Dans le courant du mois de décembre 1826, le Journal du Commerce publia deux articles contenant une appréciation sévère de la conduite et de l’esprit de la Chambre des Députés. Toutefois, suivant l’opinion de plusieurs orateurs et écrivains politiques, le caractère de ces articles n’était ni plus rigoureux, ni plus hostile que celui de beaucoup d’autres, insérés dans des feuilles de couleurs opposées.

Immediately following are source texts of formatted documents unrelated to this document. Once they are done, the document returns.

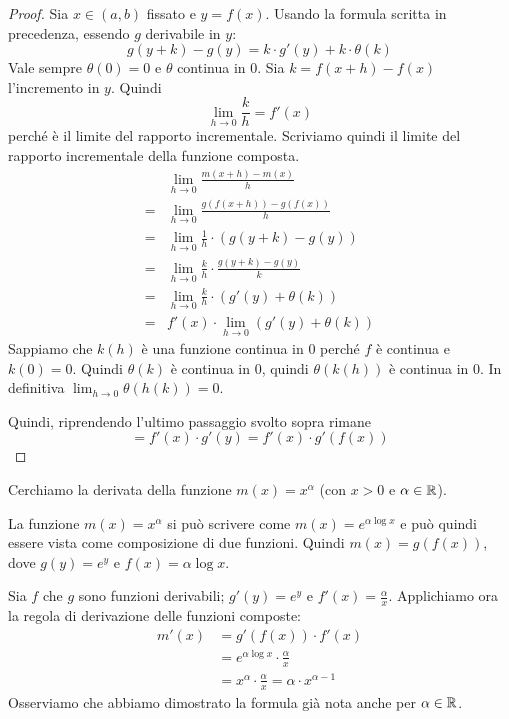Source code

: \begin{proof}
Sia $x \in (a,b)$ fissato e $y = f(x)$. Usando la formula scritta in precedenza, essendo $g$ derivabile in $y$:
\begin{equation*}
g(y + k) - g(y) = k \cdot g'(y) + k \cdot \theta(k)
\end{equation*}
Vale sempre $\theta(0) = 0$ e $\theta$ continua in 0. Sia $k = f(x+h) - f(x)$ l'incremento in $y$. Quindi
\begin{equation*}
\lim_{h \to 0} \frac{k}{h} = f'(x)
\end{equation*}
perché è il limite del rapporto incrementale. Scriviamo quindi il limite del rapporto incrementale della funzione composta.
\begingroup
\addtolength{\jot}{1ex}
\begin{align*}
& \lim_{h \to 0} \frac{m(x+h) - m(x)}{h} \\
= & \lim_{h \to 0} \frac{g(f(x+h)) - g(f(x))}{h} \\
= & \lim_{h \to 0} \frac{1}{h} \cdot (g(y+k) - g(y)) \\
= & \lim_{h \to 0} \frac{k}{h} \cdot \frac{g(y+k) - g(y)}{k} \\
= & \lim_{h \to 0} \frac{k}{h} \cdot (g'(y) + \theta (k)) \\
= & f'(x) \cdot \lim_{h \to 0} (g'(y) + \theta (k))
\end{align*}
\endgroup
Sappiamo che $k(h)$ è una funzione continua in 0 perché $f$ è continua e $k(0) = 0$. Quindi $\theta(k)$ è continua in 0, quindi $\theta(k(h))$ è continua in 0. In definitiva $\lim_{h \to 0} \theta (h(k)) = 0$.

Quindi, riprendendo l'ultimo passaggio svolto sopra rimane
\begin{equation*}
= f'(x) \cdot g'(y) = f'(x) \cdot g'(f(x))
\end{equation*}
\end{proof}

\begin{example}
Cerchiamo la derivata della funzione $m(x) = x^\alpha$ (con $x > 0$ e $\alpha \in \mathbb R$).

La funzione $m(x) = x^\alpha$ si può scrivere come $m(x) = e^{\alpha \log x}$ e può quindi essere vista come composizione di due funzioni. Quindi $m(x) = g(f(x))$, dove $g(y) = e^y$ e $f(x) = \alpha \log x$.

Sia $f$ che $g$ sono funzioni derivabili; $g'(y) = e^y$ e $f'(x) = \frac{\alpha}{x}$. Applichiamo ora la regola di derivazione delle funzioni composte:
\begingroup
\addtolength{\jot}{1ex}
\begin{align*}
m'(x) &= g'(f(x)) \cdot f'(x) \\ 
&= e^{\alpha \log x} \cdot \frac{\alpha}{x} \\
&= x^\alpha \cdot \frac{\alpha}{x} = \alpha \cdot x^{\alpha -1}
\end{align*}
\endgroup
Osserviamo che abbiamo dimostrato la formula già nota anche per $\alpha \in \mathbb R$.
\end{example}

L’ouverture des Chambres législatives eut lieu le 31 janvier 1826, et le 20 février suivant M. le comte de Sallabéry développa une proposition tendant à faire mander à la barre de la Chambre des Députés l’éditeur du Journal du Commerce, comme coupable d’offense envers l’un des trois pouvoirs de l’État,
Malgré l’opposition éloquente de plusieurs membres du côté gauche, parmi lesquels il faut citer MM. Royer-Collard, Benjamin, Constant, Méchin, Sébastiani, la Chambre adopta la proposition. S’occupant ensuite du mode de procéder, qui n’avait été nullement réglé par la loi, elle décida que le prévenu serait assisté d’un conseil, et que le jugement de la Chambre serait rendu au scrutin secret. Divers autres incidents s’élevèrent encore la veille même de la séance.
Le 1er mars, le sieur Cardon, éditeur du journal inculpé, comparut, assisté de M. Barthe, dont la plaidoirie habile produisit une vive impression dans la Chambre et hors la Chambré.
Néanmoins le dépouillement du scrutin offrit en résultat 213 boules blanches pour la condamnation, et 139 pour l’absolution. On agita ensuite la question de la peine à infliger. Quoique l’éditeur se trouvât dans le cas de récidive, la Chambre se prononça pour le minimum, à la majorité de 87 voix. L’éditeur du Journal du Commerce fut donc condamné à cent francs d’amende et à un mois de prison.